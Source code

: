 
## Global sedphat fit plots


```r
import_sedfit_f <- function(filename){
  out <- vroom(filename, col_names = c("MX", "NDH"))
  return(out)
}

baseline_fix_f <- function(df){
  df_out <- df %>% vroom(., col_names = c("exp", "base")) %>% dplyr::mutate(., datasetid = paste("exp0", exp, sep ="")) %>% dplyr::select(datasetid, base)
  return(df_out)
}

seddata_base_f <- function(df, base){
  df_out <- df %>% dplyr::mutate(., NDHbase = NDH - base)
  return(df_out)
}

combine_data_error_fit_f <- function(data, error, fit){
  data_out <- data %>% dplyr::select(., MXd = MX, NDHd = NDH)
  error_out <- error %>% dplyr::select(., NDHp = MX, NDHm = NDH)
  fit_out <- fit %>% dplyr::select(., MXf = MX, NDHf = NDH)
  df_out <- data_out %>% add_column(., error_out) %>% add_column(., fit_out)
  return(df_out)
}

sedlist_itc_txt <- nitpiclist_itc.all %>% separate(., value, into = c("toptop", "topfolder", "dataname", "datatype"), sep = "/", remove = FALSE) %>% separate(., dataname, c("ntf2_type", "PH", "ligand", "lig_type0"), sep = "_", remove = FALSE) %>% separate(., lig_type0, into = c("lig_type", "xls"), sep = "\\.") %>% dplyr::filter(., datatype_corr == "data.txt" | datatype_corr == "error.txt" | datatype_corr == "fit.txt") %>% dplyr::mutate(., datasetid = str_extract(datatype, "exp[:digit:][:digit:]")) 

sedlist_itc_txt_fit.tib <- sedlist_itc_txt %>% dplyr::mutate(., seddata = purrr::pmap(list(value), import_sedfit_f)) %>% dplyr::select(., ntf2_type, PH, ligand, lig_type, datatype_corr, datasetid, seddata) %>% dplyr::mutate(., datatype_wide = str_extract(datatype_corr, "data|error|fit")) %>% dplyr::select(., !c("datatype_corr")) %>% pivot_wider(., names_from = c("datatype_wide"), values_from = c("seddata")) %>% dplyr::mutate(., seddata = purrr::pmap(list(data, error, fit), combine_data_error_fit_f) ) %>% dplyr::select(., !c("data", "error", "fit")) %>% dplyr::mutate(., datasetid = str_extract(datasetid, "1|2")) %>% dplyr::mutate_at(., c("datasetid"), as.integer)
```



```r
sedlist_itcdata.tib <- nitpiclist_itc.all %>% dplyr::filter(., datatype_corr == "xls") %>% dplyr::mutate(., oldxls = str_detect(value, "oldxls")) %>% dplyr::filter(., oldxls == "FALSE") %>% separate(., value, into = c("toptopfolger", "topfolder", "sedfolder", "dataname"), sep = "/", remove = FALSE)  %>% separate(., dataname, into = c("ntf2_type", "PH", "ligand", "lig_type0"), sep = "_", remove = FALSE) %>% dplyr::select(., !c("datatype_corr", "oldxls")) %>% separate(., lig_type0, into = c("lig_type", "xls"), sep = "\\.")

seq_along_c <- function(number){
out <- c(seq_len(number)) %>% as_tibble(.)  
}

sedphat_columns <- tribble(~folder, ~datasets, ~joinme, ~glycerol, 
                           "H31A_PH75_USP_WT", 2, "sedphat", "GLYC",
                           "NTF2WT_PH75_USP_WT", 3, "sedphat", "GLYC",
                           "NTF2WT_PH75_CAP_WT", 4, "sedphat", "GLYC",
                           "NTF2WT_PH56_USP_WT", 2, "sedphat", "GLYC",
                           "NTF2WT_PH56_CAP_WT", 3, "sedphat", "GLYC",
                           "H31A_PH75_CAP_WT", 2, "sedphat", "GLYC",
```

§ **Work request**:
Copy task for the entries above: every line with the string "filename".

§ **Task response**:
import_sedfit_f <- function(filename){
  out <- vroom(filename, col_names = c("MX", "NDH"))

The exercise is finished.